Rövanşist arzuların peşinden gitmek yerine değişen dönüşen dünyayı gören bir yerden bakarak yeni ve demokratik bir Suriye kurmak en rasyonel yol olsa da Cihadistlere şimdilik en kolay gelen yol, Esad’ın kaldığı yerden mutlak rejimi kendilerine göre makyajlayıp yola devam etmek. Önlerinde iki senaryo var; birincisi ya mutlakiyetçiliği sürdürüp bir süre sonra Ortadoğu’daki diğer iktidarlar gibi devrilip yok olmak, ikincisi küresel ve bölgesel hegemonyalardan sıyrılarak ülkenin tüm iç dinamikleriyle birlikte demokratik bir Suriye inşa etmek.
Suriye toplumu geçiş sürecinde ve sonrasında normalleşerek sorunlarının çözülmesi beklentisi içine girmiştir. Bu beklentilerin karşılanmadığı her aşama gerilimlere ve kaosa gebedir. Bu bağlamda yeni Suriye’de siyasi ve askeri öznelerin hiç birinin çoklu seçeneklere sahip olmadığı görülmelidir; doğrusu bütün aktörlerin Suriye’de seçenekleri azalmıştır. İç dinamiklerin seçeneklerinin azalmasını fırsata çevirmeye çalışan tüm denklem ve senaryolar büyük süprizlerle karşı karşıya kalacaktır.

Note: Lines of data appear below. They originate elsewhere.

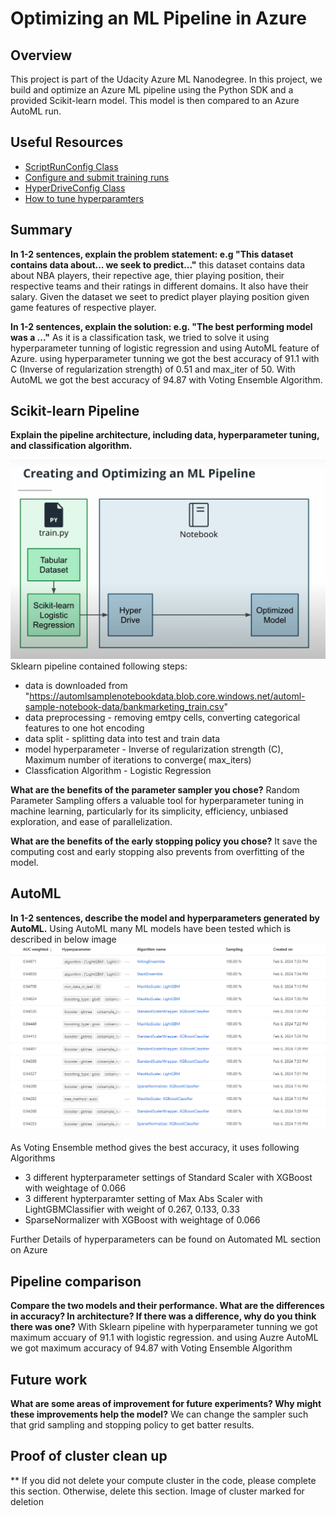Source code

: # Optimizing an ML Pipeline in Azure

## Overview
This project is part of the Udacity Azure ML Nanodegree.
In this project, we build and optimize an Azure ML pipeline using the Python SDK and a provided Scikit-learn model.
This model is then compared to an Azure AutoML run.

## Useful Resources
- [ScriptRunConfig Class](https://docs.microsoft.com/en-us/python/api/azureml-core/azureml.core.scriptrunconfig?view=azure-ml-py)
- [Configure and submit training runs](https://docs.microsoft.com/en-us/azure/machine-learning/how-to-set-up-training-targets)
- [HyperDriveConfig Class](https://docs.microsoft.com/en-us/python/api/azureml-train-core/azureml.train.hyperdrive.hyperdriveconfig?view=azure-ml-py)
- [How to tune hyperparamters](https://docs.microsoft.com/en-us/azure/machine-learning/how-to-tune-hyperparameters)


## Summary
**In 1-2 sentences, explain the problem statement: e.g "This dataset contains data about... we seek to predict..."**
this dataset contains data about NBA players, their repective age, thier playing position, their respective teams and their ratings in different domains. It also have their salary. Given the dataset we seet to predict player playing position given game features of respective player.

**In 1-2 sentences, explain the solution: e.g. "The best performing model was a ..."**
As it is a classification task, we tried to solve it using hyperparameter tunning of logistic regression and using AutoML feature of Azure. using hyperparameter tunning we got the best accuracy of 91.1 with C (Inverse of regularization strength) of 0.51 and max_iter of 50. With AutoML we got the best accuracy of 94.87 with Voting Ensemble Algorithm.

## Scikit-learn Pipeline
**Explain the pipeline architecture, including data, hyperparameter tuning, and classification algorithm.**

![alt text](https://github.com/Keshav-agrawal2829/Udacity-azureML/blob/main/pipeline.png)
Sklearn pipeline contained following steps:
- data is downloaded from "https://automlsamplenotebookdata.blob.core.windows.net/automl-sample-notebook-data/bankmarketing_train.csv" 
- data preprocessing - removing emtpy cells, converting categorical features to one hot encoding
- data split - splitting data into test and train data
- model hyperparameter - Inverse of regularization strength (C), Maximum number of iterations to converge( max_iters) 
- Classfication Algorithm - Logistic Regression


**What are the benefits of the parameter sampler you chose?**
Random Parameter Sampling offers a valuable tool for hyperparameter tuning in machine learning, particularly for its simplicity, efficiency, unbiased exploration, and ease of parallelization.

**What are the benefits of the early stopping policy you chose?**
It save the computing cost and early stopping also prevents from overfitting of the model.
## AutoML
**In 1-2 sentences, describe the model and hyperparameters generated by AutoML.**
Using AutoML many ML models have been tested which is described in below image
![alt text](https://github.com/Keshav-agrawal2829/udacity-azureML/blob/main/AutoML_models_hyperparameters.PNG)

As Voting Ensemble method gives the best accuracy, it uses following Algorithms 
- 3 different hypterparameter settings of Standard Scaler with XGBoost with weightage of 0.066  
- 3 different hypterparamter setting of Max Abs Scaler with LightGBMClassifier with weight of 0.267, 0.133, 0.33
- SparseNormalizer with XGBoost with weightage of 0.066

Further Details of hyperparameters can be found on Automated ML section on Azure


## Pipeline comparison
**Compare the two models and their performance. What are the differences in accuracy? In architecture? If there was a difference, why do you think there was one?**
With Sklearn pipeline with hyperparameter tunning we got maximum accuary of 91.1 with logistic regression. and using Auzre AutoML we got maximum accuracy of 94.87 with Voting Ensemble Algorithm
## Future work
**What are some areas of improvement for future experiments? Why might these improvements help the model?**
We can change the sampler such that grid sampling and stopping policy to get batter results.

## Proof of cluster clean up
** If you did not delete your compute cluster in the code, please complete this section. Otherwise, delete this section. Image of cluster marked for deletion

Mevcut koşullarda ahlaki ve politik açıdan en belirgin seçenek Suriye’nin bir an önce normalleşmesidir. Suriye’nin normalleşmesi bağlamında olması gereken şey ise geçiş sürecinin uzatılarak Suriye halklarının keyfi bir rejimin insafına bırakılması değildir. Bunun aksine uluslararası kurum ve kuruluşların gözetiminde hızlıca herkesin dahil olabileceği bir Suriye konferansı yapılarak bu konferansta seçimlerin veya yeni anayasının tarihinin netleştirilmesi, ülkenin diğer sorunlarının tartışılıp karara bağlanmasıdır.